> **WHAT YOU HAVE TO DO**
Copy the material below verbatim from the line with "Wiskunde \& Informatica" to the line with "economics that mostly", both lines included, omitting pictures and every line outside that range.

> **DATA RECORDS**
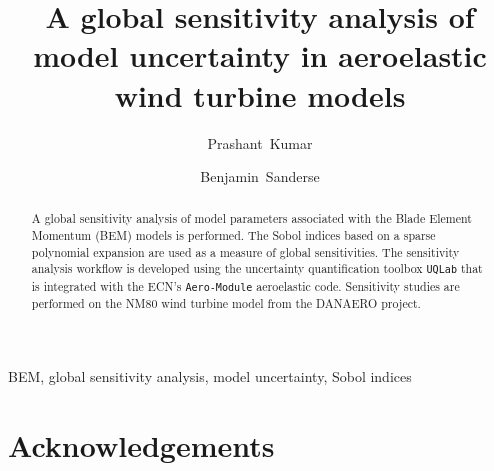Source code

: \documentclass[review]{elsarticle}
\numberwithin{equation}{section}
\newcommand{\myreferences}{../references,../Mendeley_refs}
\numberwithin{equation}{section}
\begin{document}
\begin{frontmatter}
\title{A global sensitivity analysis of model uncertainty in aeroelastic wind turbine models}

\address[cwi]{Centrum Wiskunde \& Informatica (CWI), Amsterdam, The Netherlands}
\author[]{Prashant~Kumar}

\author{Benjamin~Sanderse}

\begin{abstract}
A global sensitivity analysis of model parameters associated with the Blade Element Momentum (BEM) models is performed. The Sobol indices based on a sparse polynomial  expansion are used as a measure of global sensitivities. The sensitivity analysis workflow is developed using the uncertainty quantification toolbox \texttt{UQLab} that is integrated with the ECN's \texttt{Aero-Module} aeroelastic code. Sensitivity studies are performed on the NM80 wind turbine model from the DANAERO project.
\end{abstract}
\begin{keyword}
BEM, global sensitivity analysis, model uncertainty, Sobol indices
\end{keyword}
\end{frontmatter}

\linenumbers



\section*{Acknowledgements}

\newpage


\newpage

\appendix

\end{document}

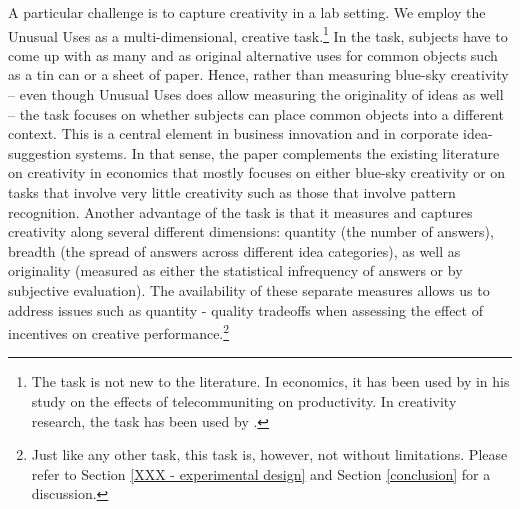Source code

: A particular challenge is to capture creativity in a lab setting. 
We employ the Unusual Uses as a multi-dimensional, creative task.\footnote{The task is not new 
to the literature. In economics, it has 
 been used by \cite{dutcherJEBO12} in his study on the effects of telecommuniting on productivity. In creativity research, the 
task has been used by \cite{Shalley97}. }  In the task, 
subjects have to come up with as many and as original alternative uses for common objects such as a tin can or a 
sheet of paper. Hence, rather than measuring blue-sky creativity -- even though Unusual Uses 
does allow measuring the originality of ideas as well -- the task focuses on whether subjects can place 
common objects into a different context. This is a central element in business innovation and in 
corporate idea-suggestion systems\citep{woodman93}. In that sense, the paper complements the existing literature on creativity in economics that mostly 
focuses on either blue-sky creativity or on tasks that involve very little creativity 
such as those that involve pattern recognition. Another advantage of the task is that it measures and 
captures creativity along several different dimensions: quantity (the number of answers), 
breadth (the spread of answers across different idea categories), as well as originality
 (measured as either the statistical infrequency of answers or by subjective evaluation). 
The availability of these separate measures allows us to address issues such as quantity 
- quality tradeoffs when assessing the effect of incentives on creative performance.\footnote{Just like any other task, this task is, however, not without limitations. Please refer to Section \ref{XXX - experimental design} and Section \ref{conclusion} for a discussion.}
---
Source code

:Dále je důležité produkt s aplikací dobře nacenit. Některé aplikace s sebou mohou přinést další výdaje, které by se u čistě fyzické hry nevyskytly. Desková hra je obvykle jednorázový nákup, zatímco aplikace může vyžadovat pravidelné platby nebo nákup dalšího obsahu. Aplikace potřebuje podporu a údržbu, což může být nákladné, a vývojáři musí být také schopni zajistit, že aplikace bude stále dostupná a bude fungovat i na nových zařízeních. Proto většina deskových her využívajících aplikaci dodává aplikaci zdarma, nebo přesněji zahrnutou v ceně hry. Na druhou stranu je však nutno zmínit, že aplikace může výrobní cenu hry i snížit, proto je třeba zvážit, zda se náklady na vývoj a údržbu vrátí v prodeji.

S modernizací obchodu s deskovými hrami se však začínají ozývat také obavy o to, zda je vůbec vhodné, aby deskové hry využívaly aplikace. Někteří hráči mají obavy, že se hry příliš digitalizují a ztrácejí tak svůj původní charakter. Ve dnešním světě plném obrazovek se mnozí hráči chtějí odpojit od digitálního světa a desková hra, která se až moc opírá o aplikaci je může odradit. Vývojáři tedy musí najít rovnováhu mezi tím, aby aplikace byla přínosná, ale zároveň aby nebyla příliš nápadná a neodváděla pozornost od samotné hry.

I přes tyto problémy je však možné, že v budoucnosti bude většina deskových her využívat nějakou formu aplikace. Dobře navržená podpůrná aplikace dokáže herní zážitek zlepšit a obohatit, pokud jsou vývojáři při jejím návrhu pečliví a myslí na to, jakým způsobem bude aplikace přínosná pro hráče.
* * *
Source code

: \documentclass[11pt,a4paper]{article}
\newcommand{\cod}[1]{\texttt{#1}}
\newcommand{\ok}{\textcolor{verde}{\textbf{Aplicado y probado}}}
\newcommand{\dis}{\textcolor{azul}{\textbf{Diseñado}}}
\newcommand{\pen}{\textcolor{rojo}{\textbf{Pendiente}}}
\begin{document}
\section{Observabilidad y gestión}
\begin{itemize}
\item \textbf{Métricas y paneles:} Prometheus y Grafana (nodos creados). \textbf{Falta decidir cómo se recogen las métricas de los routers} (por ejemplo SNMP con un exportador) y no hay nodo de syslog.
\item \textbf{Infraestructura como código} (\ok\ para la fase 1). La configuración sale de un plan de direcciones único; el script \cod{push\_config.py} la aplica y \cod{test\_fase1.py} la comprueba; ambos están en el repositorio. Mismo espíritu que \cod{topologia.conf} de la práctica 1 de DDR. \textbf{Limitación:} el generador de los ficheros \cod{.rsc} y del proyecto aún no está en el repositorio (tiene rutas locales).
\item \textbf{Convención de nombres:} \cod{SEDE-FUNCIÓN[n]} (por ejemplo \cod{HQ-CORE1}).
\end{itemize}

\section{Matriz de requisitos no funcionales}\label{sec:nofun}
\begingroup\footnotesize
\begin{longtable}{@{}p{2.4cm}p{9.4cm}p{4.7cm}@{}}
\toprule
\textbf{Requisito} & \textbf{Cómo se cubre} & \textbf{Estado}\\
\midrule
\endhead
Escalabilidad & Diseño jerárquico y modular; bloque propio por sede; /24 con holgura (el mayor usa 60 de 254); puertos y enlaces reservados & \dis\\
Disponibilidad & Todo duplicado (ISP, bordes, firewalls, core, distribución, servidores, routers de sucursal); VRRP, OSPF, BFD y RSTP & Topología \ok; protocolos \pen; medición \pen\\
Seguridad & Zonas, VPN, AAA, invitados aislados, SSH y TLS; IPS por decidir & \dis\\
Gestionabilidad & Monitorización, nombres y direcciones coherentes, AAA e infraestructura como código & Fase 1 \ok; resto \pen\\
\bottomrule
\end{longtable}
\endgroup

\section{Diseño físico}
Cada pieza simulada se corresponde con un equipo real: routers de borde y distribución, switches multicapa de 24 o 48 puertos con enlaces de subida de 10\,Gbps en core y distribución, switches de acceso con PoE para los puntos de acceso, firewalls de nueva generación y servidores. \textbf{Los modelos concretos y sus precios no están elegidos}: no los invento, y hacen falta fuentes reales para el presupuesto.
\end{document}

> **RESPONSE FOR THIS EXERCISE**
\address[cwi]{Centrum Wiskunde \& Informatica (CWI), Amsterdam, The Netherlands}
\author[]{Prashant~Kumar}

\author{Benjamin~Sanderse}

\begin{abstract}
A global sensitivity analysis of model parameters associated with the Blade Element Momentum (BEM) models is performed. The Sobol indices based on a sparse polynomial  expansion are used as a measure of global sensitivities. The sensitivity analysis workflow is developed using the uncertainty quantification toolbox \texttt{UQLab} that is integrated with the ECN's \texttt{Aero-Module} aeroelastic code. Sensitivity studies are performed on the NM80 wind turbine model from the DANAERO project.
\end{abstract}
\begin{keyword}
BEM, global sensitivity analysis, model uncertainty, Sobol indices
\end{keyword}
\end{frontmatter}

\linenumbers



\section*{Acknowledgements}

\newpage


\newpage

\appendix

\end{document}

Source code

: A particular challenge is to capture creativity in a lab setting. 
We employ the Unusual Uses as a multi-dimensional, creative task.\footnote{The task is not new 
to the literature. In economics, it has 
 been used by \cite{dutcherJEBO12} in his study on the effects of telecommuniting on productivity. In creativity research, the 
task has been used by \cite{Shalley97}. }  In the task, 
subjects have to come up with as many and as original alternative uses for common objects such as a tin can or a 
sheet of paper. Hence, rather than measuring blue-sky creativity -- even though Unusual Uses 
does allow measuring the originality of ideas as well -- the task focuses on whether subjects can place 
common objects into a different context. This is a central element in business innovation and in 
corporate idea-suggestion systems\citep{woodman93}. In that sense, the paper complements the existing literature on creativity in economics that mostly 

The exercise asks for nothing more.